- **DATA TO PROCESS**:

+ + +

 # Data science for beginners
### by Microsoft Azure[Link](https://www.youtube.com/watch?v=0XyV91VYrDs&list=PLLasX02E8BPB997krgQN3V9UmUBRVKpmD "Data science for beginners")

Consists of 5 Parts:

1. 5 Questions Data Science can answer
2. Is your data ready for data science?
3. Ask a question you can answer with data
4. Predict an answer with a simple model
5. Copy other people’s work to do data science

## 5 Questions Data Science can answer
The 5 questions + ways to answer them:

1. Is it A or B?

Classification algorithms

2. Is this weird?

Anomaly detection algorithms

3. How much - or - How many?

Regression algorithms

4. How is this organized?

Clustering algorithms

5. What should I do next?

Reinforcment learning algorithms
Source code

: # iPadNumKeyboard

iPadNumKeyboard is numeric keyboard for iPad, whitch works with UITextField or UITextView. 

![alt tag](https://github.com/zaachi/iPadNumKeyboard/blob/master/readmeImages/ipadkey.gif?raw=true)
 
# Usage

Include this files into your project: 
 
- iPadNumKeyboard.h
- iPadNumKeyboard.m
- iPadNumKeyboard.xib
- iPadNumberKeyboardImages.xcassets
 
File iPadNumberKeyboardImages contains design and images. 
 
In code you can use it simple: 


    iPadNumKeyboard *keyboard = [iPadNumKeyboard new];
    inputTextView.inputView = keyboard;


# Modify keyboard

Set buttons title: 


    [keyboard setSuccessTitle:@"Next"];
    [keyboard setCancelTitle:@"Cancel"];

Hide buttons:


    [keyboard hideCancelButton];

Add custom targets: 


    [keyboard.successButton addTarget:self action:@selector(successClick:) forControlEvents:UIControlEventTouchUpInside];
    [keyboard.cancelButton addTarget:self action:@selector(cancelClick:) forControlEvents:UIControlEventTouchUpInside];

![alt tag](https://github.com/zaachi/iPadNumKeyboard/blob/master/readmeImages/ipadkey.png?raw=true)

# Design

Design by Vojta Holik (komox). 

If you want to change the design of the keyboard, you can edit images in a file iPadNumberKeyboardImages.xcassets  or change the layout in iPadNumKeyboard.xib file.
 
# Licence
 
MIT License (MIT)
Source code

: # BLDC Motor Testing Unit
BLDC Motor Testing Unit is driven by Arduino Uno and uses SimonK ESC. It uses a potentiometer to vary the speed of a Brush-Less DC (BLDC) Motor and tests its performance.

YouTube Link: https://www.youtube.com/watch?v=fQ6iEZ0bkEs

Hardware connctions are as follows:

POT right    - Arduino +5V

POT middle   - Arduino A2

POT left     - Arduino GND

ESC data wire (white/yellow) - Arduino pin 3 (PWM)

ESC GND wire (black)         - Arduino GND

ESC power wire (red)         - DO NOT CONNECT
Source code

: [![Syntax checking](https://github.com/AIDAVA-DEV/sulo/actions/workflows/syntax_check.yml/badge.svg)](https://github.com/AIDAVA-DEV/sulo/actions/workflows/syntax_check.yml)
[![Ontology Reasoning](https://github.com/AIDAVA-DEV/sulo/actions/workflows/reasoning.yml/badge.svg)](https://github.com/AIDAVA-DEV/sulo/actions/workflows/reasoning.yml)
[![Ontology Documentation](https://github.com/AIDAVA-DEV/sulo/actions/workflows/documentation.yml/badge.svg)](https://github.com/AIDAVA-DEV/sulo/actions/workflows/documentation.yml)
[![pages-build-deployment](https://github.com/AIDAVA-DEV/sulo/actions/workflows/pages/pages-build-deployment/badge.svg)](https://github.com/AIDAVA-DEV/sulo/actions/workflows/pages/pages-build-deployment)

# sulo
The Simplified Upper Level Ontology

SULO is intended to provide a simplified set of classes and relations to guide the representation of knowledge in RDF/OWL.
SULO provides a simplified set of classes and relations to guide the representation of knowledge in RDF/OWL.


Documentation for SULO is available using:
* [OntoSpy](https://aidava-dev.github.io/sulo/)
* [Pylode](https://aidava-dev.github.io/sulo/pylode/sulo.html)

+ + +

- **WHAT IS REQUIRED**:
This task calls for an exact reproduction of the lines that start at the one containing "SULO is intended" and continue to the end of the entries above.

- **WRITTEN SOLUTION**:
SULO is intended to provide a simplified set of classes and relations to guide the representation of knowledge in RDF/OWL.
SULO provides a simplified set of classes and relations to guide the representation of knowledge in RDF/OWL.


Documentation for SULO is available using:
* [OntoSpy](https://aidava-dev.github.io/sulo/)
* [Pylode](https://aidava-dev.github.io/sulo/pylode/sulo.html)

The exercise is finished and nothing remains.